I’ve written much more about performance here:
And you should probably listen to this talk for more information about BEAM.
“Elixir is a dynamic, functional language for building scalable and maintainable applications.” - from elixir-lang.org
For the non-newcomer, I would say this instead:
Elixir is:
- functional in a very practical way. With purity with respect to functions and practicality with respect to side-effects. No need to know what a monad is.
- dynamic - the strongest of the weakly typed languages and now becoming gradually typed. Note that there is also diaxylzer that supports making the language statically typed.
- infix lisp2 - you know, it’s best just to read Wiki - ElixirForCynicalCurmudgeons about this. Really one of the best articles about a curmudgeon discovering elixir and ending up lauging maniacally. And I quote
It’s all macros. It’s ALL MACROS! ALL THE WAY DOWN! AAAAAAAAAA AHAHAHAHAHHAHAAAA!"
. Yah, just go read it. - object-oriented - I shouldn’t write this, but if you consider Smalltalk OO, Joe Armstrong has said he thinks that Erlang is “possibly the only object-oriented language”
- scalable - much has been written about BEAM. Whatsapp, Discord, and others use it for a reason.

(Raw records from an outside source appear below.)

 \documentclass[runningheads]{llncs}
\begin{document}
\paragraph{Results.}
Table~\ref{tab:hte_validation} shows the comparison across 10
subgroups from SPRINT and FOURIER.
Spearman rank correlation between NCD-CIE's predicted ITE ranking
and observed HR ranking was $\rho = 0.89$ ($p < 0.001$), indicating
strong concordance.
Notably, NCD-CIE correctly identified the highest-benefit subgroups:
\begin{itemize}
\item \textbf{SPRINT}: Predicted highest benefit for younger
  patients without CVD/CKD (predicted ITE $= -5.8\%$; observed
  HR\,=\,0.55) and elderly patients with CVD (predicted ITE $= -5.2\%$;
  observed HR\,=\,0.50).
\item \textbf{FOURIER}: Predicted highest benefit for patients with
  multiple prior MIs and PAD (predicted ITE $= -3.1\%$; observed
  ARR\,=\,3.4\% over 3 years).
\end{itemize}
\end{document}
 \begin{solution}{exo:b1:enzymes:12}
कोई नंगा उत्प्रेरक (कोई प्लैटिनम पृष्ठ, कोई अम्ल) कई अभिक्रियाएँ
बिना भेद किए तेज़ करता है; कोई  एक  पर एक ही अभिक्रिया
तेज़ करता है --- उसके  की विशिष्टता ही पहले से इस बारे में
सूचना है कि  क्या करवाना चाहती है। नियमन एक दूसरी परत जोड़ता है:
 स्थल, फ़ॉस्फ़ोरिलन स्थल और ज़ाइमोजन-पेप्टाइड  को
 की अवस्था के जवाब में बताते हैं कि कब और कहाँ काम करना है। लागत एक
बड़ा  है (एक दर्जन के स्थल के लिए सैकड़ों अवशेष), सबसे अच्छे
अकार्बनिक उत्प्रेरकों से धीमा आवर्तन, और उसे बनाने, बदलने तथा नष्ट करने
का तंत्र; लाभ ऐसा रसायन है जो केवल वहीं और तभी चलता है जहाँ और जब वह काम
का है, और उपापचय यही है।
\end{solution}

- maintainable - close to nothing has been written regarding maintainability of different software ecosystems.
Elixir and Erlang are extremely maintainable languages. BEAM systems will just keep working and are pretty safe to make changes for reasons that I cannot understand beyond the word “functional”.
Scala supports numerous language constructs and is extremely flexible, but this also makes it very difficult to maintain. Think of C++ or Perl. I’ve seen Scala projects falling apart after a few years due to this, even with the primary engineers present. Projects needing an extra 1 or 2 quarters to get into production with the reasoning, “Well, this wasn’t built the ‘right’ way, so now we have to do x-y-z to get it to work.”
My favorite exchange of all time:
He was a good friend, so the best part of that story was that I got to razz him about that exchange for a few years. It has happened to me as well. I’ve written projects in Perl and when someone asked for changes, my response ridiculously enough was, “You know, I have no idea how to modify what I wrote, it might be faster to re-write it.”
Also, regarding Scala, I remember vaguely that it was extremely difficult to get things to build, but when they would build, they would work. Ecosystem has probably evolved from that point.
So anyway, you can do anything you want with Scala (quite literally). However, due to long-term maintainability concerns, unless you have something very specific that you can only find in the Java ecosystem, I would pick Elixir for maintainability alone.
Elixir/Erlang have failures in the MBA/Management arena, where they always get questioned regarding ecosystem and hiring, but anything that gets built just keeps running and outperforms all the rewrites. But that shouldn’t matter for you as you’re trying to do your own thing.
Anyway, I’ve channelled my inner @dimitarvp to write this long.
Speaking of community, I’m not sure about the Scala - aka - somewhere you can ask questions, but I find the Elixir community very helpful and nice.
Also, in my completely biased opinion, Elixir is the greatest language ever made and you’d be utterly insane to pick anything else.
Without excessive hyperbole, I’ve been involved with projects with many languages and frameworks, but now Elixir is my goto language for almost any project. When I have to use another language, I’m always wondering why I’m doing this and question my life choices. It’s just extremely tough to beat the combination of productivity and cutting-edge technology coupled with incredible reliability, stability, and maintainability.
Give it a try and welcome to the community.